Clearly defined standards needed for home inspectors

Toronto real estate lawyer Anar Dewshi says the provincial government’s plan to introduce regulations for home inspections is much needed as there are currently no clearly defined standards.

“Home inspectors are routinely used by purchasers as part of their due diligence process to identify defects and issues with the property they wish to purchase,” says Dewshi, principal of Dewshi Law Practice. “Right now, anyone can call themselves a home inspector because the industry is not regulated by the provincial government.”

As the CBC reports, Consumer Services Minister Marie-France Lalonde announced Bill 165 would require home inspectors to be licensed, sets minimum standards for contracts and home inspection reports, and establishes a body to administer and enforce the licensing and regulations.

Dewshi, who is also a licensing and compliance lawyer, says home inspectors are not currently mandated to adhere to prescribed legislative standards and vary greatly in terms of their education, skills and knowledge. 

“Without legislation and regulations, home inspectors are not required to undergo specialized training or education, nor are they required to maintain and update their knowledge and skills on a regular basis,” she tells

Under the recently introduced bill — the Licensed Home Inspectors Act, 2016 — home inspections can only be carried out by qualified, licensed home inspectors. Dewshi notes licenses will only be issued by the governing body to those who meet the prescribed requirements and pay the accompanying fee.
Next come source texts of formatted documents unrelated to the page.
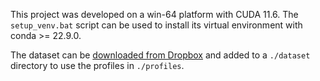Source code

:This project was developed on a win-64 platform with CUDA 11.6. The `setup_venv.bat` script can be used to install its virtual environment with conda  >= 22.9.0.

The dataset can be [downloaded from Dropbox](https://www.dropbox.com/scl/fo/xn2217r8e9ey8e8egyfmq/AOrapLFoIywt6WugQRR6Q_M?rlkey=aqf3x4or1kc0rgwpw0eyr74tg&dl=0) and added to a `./dataset` directory to use the profiles in `./profiles`.
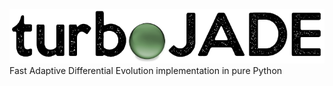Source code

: ![Logo](https://github.com/hippke/turboJADE/blob/main/logo.png?raw=true)
Fast Adaptive Differential Evolution implementation in pure Python
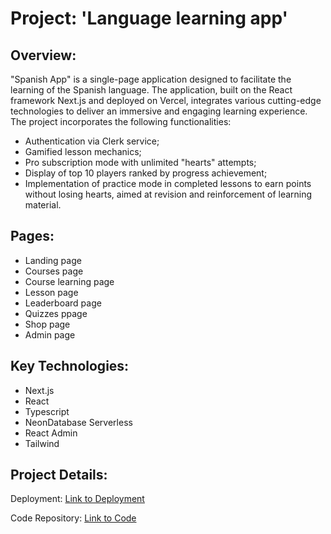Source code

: # Project: 'Language learning app'

## Overview: 
"Spanish App" is a single-page application designed to facilitate the learning of the Spanish language. The application, built on the React framework Next.js and deployed on Vercel, integrates various cutting-edge technologies to deliver an immersive and engaging learning experience. The project incorporates the following functionalities:
  * Authentication via Clerk service;
  * Gamified lesson mechanics;
  * Pro subscription mode with unlimited "hearts" attempts;
  * Display of top 10 players ranked by progress achievement;
  * Implementation of practice mode in completed lessons to earn points without losing hearts, aimed at revision and reinforcement of learning material.

## Pages:

* Landing page
* Courses page
* Course learning page
* Lesson page
* Leaderboard page
* Quizzes ppage
* Shop page
* Admin page

## Key Technologies:

* Next.js
* React
* Typescript
* NeonDatabase Serverless
* React Admin
* Tailwind

## Project Details:

Deployment: [Link to Deployment](https://language-app-vert.vercel.app/)

Code Repository: [Link to Code](https://github.com/VikaLubenets/LanguageApp)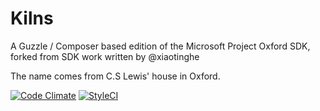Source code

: # Kilns

A Guzzle / Composer based edition of the Microsoft Project Oxford SDK, forked from SDK work written by @xiaotinghe

The name comes from C.S Lewis' house in Oxford.

[![Code Climate](https://codeclimate.com/github/absalomedia/kilns/badges/gpa.svg)](https://codeclimate.com/github/absalomedia/kilns) [![StyleCI](https://styleci.io/repos/69513749/shield?branch=master)](https://styleci.io/repos/69513749)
Every home inspector license is subject to the following conditions:  

  • The licensee must meet the prescribed standard of practice;
  • The licensee must comply with the code of ethics established in the regulations;
  • The licensee must maintain the minimum insurance requirements set out in the regulations; and
  • The licensee must meet any other conditions prescribed by the regulations.
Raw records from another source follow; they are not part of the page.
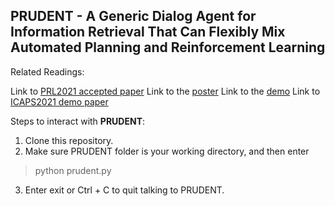 ## PRUDENT - A Generic Dialog Agent for Information Retrieval That Can Flexibly Mix Automated Planning and Reinforcement Learning

Related Readings:

Link to [PRL2021 accepted paper](https://prl-theworkshop.github.io/prl2021/papers/PRL2021_paper_28.pdf)
Link to the [poster](https://prl-theworkshop.github.io/prl2021/posters/PRL2021_poster_28.pdf)
Link to the [demo](https://youtu.be/X2l7eW6dyBc)
Link to [ICAPS2021 demo paper](https://icaps21.icaps-conference.org/demos/demos/381.pdf)

Steps to interact with **PRUDENT**:
1. Clone this repository.
2. Make sure PRUDENT folder is your working directory, and then enter 
> python prudent.py
3. Enter exit or Ctrl + C to quit talking to PRUDENT.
“The Registrar may refuse to issue a license if the applicant does not meet the prescribed legislative requirements,” she says. “The Registrar will issue a Notice of Proposal in which it will provide written reasons for refusal to grant a home inspector license. Every applicant has the right to appeal the Registrar’s decision before the License Appeal Tribunal.”
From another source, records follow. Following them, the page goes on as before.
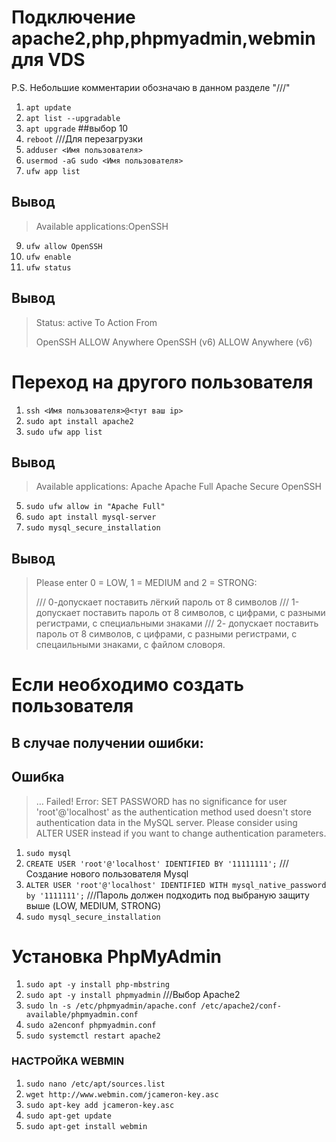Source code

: # Подключение apache2,php,phpmyadmin,webmin для VDS
P.S. Небольшие комментарии обозначаю в данном разделе "///"

1) `apt update`
2) `apt list --upgradable`
3) `apt upgrade` ##выбор 10
4) `reboot`  ///Для перезагрузки
5) `adduser <Имя пользователя>`
6) `usermod -aG sudo <Имя пользователя>`
7) `ufw app list` 

## Вывод

> Available applications:OpenSSH 

9) `ufw allow OpenSSH`
10) `ufw enable`
11) `ufw status`

## Вывод

>Status: active
>To               Action   From
>
>OpenSSH          ALLOW    Anywhere
>OpenSSH (v6)     ALLOW    Anywhere (v6)

# Переход на другого пользователя
1) `ssh <Имя пользователя>@<тут ваш ip>`
2) `sudo apt install apache2`
3) `sudo ufw app list`

## Вывод

>Available applications:
>   Apache
>   Apache Full
>   Apache Secure
>   OpenSSH

5) `sudo ufw allow in "Apache Full"`
6) `sudo apt install mysql-server`
7) `sudo mysql_secure_installation`

## Вывод

>Please enter 0 = LOW, 1 = MEDIUM and 2 = STRONG:
>
>/// 0-допускает поставить лёгкий пароль от 8 символов
>/// 1-допускает поставить пароль от 8 символов, с цифрами, с разными регистрами, с специальными знаками
>/// 2- допускает поставить пароль от 8 символов, с цифрами, с разными регистрами, с спецаильными знаками, с файлом словоря.

# Если необходимо создать пользователя
## В случае получении ошибки:

## Ошибка

>… Failed! Error: SET PASSWORD has no significance for user 'root'@'localhost'
>as the authentication method used doesn't store authentication data in the MySQL server.
>Please consider using ALTER USER instead if you want to change authentication parameters.

1) `sudo mysql`
2) `CREATE USER 'root'@'localhost' IDENTIFIED BY '11111111';` ///Создание нового пользователя Mysql
3) `ALTER USER 'root'@'localhost' IDENTIFIED WITH mysql_native_password by '1111111';` ///Пароль должен подходить под выбраную защиту выше (LOW, MEDIUM, STRONG)
4) `sudo mysql_secure_installation`

# Установка PhpMyAdmin
1) `sudo apt -y install php-mbstring`
2) `sudo apt -y install phpmyadmin` ///Выбор Apache2
3) `sudo ln -s /etc/phpmyadmin/apache.conf /etc/apache2/conf-available/phpmyadmin.conf`
4) `sudo a2enconf phpmyadmin.conf`
5) `sudo systemctl restart apache2`
   
### НАСТРОЙКА WEBMIN
1) `sudo nano /etc/apt/sources.list`
2) `wget http://www.webmin.com/jcameron-key.asc`
3) `sudo apt-key add jcameron-key.asc`
4) `sudo apt-get update`
5) `sudo apt-get install webmin`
Moreover, Dewshi adds, the Registrar will have the authority to revoke, suspend or renew a license if the licensee breaches a condition or no longer meets the prescribed requirements.

Ontario began discussions with industry experts in 2013 to draft a report surrounding plans to license home inspectors, she says.

“A couple of notable recommendations were that inspectors would be required to pass a written exam and a field test in order to become licensed and that there would be a single, clearly defined standard for all home inspections.”